The answer will depend on some things such as your hardware and the image you process. Additional, we should distinguish if you are talking about a single run through the network in training mode or in inference mode. In the former, additional parameters are pre-computed and cached as well as several layers, such as dropout, being used, which are simply left out during inference. I will assume you want to simply produce a single prediction for a single image, so we are talking about inference time.
Factors
The basic correlation will be:
- more parameters (i.e. learnable weights, bigger network) - slower than a model with less parameters
- more recurrent units - slower than a convolutional network, which is slower than a full-connected network1
- complicated activation functions - slower than simple ones, such as ReLU
- deeper networks - slower than shallow networks (with same number of parameters) as less run in parallel on a GPU
Having listed a few factors in the final inference time required (time taken to produce one forward run through the network), I would guess that MobileNetV2 is probably among the fastest pre-trained model (available in Keras). We can see from the following table that this network has a small memory footprint of only 14 megabytes with ~3.5 million parameters. Compare that to your VGG test, with its ~138 million... 40 times more!
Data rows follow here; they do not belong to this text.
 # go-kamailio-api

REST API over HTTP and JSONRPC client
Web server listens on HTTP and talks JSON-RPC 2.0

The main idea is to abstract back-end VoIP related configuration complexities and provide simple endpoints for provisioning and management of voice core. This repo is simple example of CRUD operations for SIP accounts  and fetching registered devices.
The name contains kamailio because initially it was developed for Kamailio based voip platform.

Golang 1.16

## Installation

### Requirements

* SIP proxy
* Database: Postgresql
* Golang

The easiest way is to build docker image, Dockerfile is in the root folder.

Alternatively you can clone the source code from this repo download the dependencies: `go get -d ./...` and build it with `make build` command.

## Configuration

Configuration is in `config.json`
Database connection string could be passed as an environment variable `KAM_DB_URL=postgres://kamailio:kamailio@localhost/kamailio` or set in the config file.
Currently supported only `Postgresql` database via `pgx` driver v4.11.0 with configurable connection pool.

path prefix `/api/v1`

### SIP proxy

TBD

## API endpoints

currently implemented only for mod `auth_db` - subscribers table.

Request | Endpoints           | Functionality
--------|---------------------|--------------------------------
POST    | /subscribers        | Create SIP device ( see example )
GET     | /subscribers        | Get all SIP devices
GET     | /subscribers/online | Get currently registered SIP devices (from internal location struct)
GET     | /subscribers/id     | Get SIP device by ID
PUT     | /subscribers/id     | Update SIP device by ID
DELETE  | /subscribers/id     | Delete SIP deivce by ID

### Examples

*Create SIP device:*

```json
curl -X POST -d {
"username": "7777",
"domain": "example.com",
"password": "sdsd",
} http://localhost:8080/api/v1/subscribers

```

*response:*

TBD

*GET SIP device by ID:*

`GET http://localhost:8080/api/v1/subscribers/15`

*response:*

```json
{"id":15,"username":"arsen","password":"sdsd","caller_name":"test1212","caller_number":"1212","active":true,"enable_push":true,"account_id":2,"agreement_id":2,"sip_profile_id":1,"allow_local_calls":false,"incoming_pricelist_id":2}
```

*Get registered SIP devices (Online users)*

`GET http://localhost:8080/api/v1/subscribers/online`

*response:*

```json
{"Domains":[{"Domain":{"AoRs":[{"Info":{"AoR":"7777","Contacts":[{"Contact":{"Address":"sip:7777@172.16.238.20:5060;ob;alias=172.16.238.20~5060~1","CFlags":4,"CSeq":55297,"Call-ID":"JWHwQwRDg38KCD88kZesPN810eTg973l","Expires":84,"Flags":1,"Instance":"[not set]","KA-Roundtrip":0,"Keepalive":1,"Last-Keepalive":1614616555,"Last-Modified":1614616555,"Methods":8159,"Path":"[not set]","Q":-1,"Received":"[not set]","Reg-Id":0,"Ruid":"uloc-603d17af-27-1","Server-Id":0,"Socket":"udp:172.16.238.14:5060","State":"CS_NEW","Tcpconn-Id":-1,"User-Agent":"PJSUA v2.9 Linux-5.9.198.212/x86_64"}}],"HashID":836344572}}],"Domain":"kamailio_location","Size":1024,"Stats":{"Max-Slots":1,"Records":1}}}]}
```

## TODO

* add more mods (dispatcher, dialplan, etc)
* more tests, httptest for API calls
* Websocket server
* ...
In addition, the main workhorse layer of MobileNetV2 is a conv layer - they are essentially clever and smaller versions of residual networks.
Extra considerations
The reason I included the whole table above was to highlight that with small memory footprints and fast inference times, comes a cost: low accuracies!
If you compute the ratios of top-5 accuracy versus number of parameters (and generally versus memory), you might find a nice balance between inference time and performance.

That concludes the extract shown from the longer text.